►

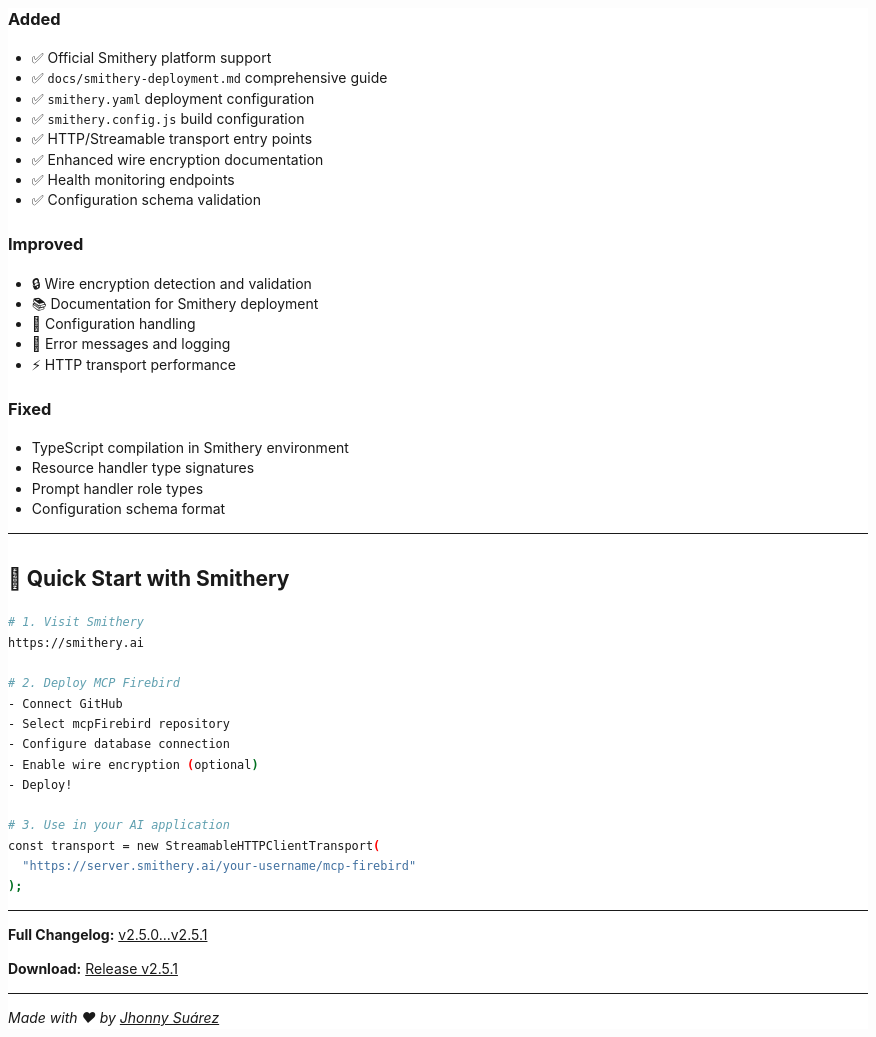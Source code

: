### Added
- ✅ Official Smithery platform support
- ✅ `docs/smithery-deployment.md` comprehensive guide
- ✅ `smithery.yaml` deployment configuration
- ✅ `smithery.config.js` build configuration
- ✅ HTTP/Streamable transport entry points
- ✅ Enhanced wire encryption documentation
- ✅ Health monitoring endpoints
- ✅ Configuration schema validation

### Improved
- 🔒 Wire encryption detection and validation
- 📚 Documentation for Smithery deployment
- 🔧 Configuration handling
- 🐛 Error messages and logging
- ⚡ HTTP transport performance

### Fixed
- TypeScript compilation in Smithery environment
- Resource handler type signatures
- Prompt handler role types
- Configuration schema format

---

## 🎯 Quick Start with Smithery

```bash
# 1. Visit Smithery
https://smithery.ai

# 2. Deploy MCP Firebird
- Connect GitHub
- Select mcpFirebird repository
- Configure database connection
- Enable wire encryption (optional)
- Deploy!

# 3. Use in your AI application
const transport = new StreamableHTTPClientTransport(
  "https://server.smithery.ai/your-username/mcp-firebird"
);
```

---

**Full Changelog:** [v2.5.0...v2.5.1](https://github.com/PuroDelphi/mcpFirebird/compare/v2.5.0...v2.5.1)

**Download:** [Release v2.5.1](https://github.com/PuroDelphi/mcpFirebird/releases/tag/v2.5.1)

---

*Made with ❤️ by [Jhonny Suárez](https://asistentesautonomos.com)*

◄

▶ _Work task_: Images are to be left out when the records above are written out again exactly.

▶ _Response for this exercise_:
Source code

:### Added
- ✅ Official Smithery platform support
- ✅ `docs/smithery-deployment.md` comprehensive guide
- ✅ `smithery.yaml` deployment configuration
- ✅ `smithery.config.js` build configuration
- ✅ HTTP/Streamable transport entry points
- ✅ Enhanced wire encryption documentation
- ✅ Health monitoring endpoints
- ✅ Configuration schema validation

### Improved
- 🔒 Wire encryption detection and validation
- 📚 Documentation for Smithery deployment
- 🔧 Configuration handling
- 🐛 Error messages and logging
- ⚡ HTTP transport performance

### Fixed
- TypeScript compilation in Smithery environment
- Resource handler type signatures
- Prompt handler role types
- Configuration schema format

---

## 🎯 Quick Start with Smithery

```bash
# 1. Visit Smithery
https://smithery.ai

# 2. Deploy MCP Firebird
- Connect GitHub
- Select mcpFirebird repository
- Configure database connection
- Enable wire encryption (optional)
- Deploy!

# 3. Use in your AI application
const transport = new StreamableHTTPClientTransport(
  "https://server.smithery.ai/your-username/mcp-firebird"
);
```

---

**Full Changelog:** [v2.5.0...v2.5.1](https://github.com/PuroDelphi/mcpFirebird/compare/v2.5.0...v2.5.1)

**Download:** [Release v2.5.1](https://github.com/PuroDelphi/mcpFirebird/releases/tag/v2.5.1)

---

*Made with ❤️ by [Jhonny Suárez](https://asistentesautonomos.com)*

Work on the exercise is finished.